Saved entries:
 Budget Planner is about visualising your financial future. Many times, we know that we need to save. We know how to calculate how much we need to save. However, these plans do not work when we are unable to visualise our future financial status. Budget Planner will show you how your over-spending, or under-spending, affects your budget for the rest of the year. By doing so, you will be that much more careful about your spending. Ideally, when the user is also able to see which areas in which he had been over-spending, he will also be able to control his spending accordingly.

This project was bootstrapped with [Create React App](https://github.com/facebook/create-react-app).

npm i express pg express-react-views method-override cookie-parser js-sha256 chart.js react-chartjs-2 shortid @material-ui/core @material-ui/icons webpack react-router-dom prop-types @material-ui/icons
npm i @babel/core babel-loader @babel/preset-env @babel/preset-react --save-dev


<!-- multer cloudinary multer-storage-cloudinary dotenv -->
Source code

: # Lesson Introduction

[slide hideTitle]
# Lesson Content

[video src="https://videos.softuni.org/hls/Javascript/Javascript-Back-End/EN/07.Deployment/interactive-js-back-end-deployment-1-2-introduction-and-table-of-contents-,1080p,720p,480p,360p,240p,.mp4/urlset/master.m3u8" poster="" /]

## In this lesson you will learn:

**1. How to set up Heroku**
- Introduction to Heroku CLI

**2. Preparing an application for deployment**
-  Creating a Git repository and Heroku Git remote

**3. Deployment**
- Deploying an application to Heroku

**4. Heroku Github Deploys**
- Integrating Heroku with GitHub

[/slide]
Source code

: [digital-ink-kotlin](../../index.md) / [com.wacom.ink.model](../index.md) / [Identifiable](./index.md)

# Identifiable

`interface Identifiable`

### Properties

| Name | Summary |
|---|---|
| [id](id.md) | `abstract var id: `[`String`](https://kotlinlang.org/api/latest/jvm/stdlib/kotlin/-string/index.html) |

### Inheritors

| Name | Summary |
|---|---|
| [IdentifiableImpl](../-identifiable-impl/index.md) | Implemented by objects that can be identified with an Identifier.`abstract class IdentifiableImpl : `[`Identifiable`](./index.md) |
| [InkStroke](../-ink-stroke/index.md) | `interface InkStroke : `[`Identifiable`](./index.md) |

Work order:
Please tally every line of the entries that holds "kotlin" and answer with that figure alone.

Response to the task:
2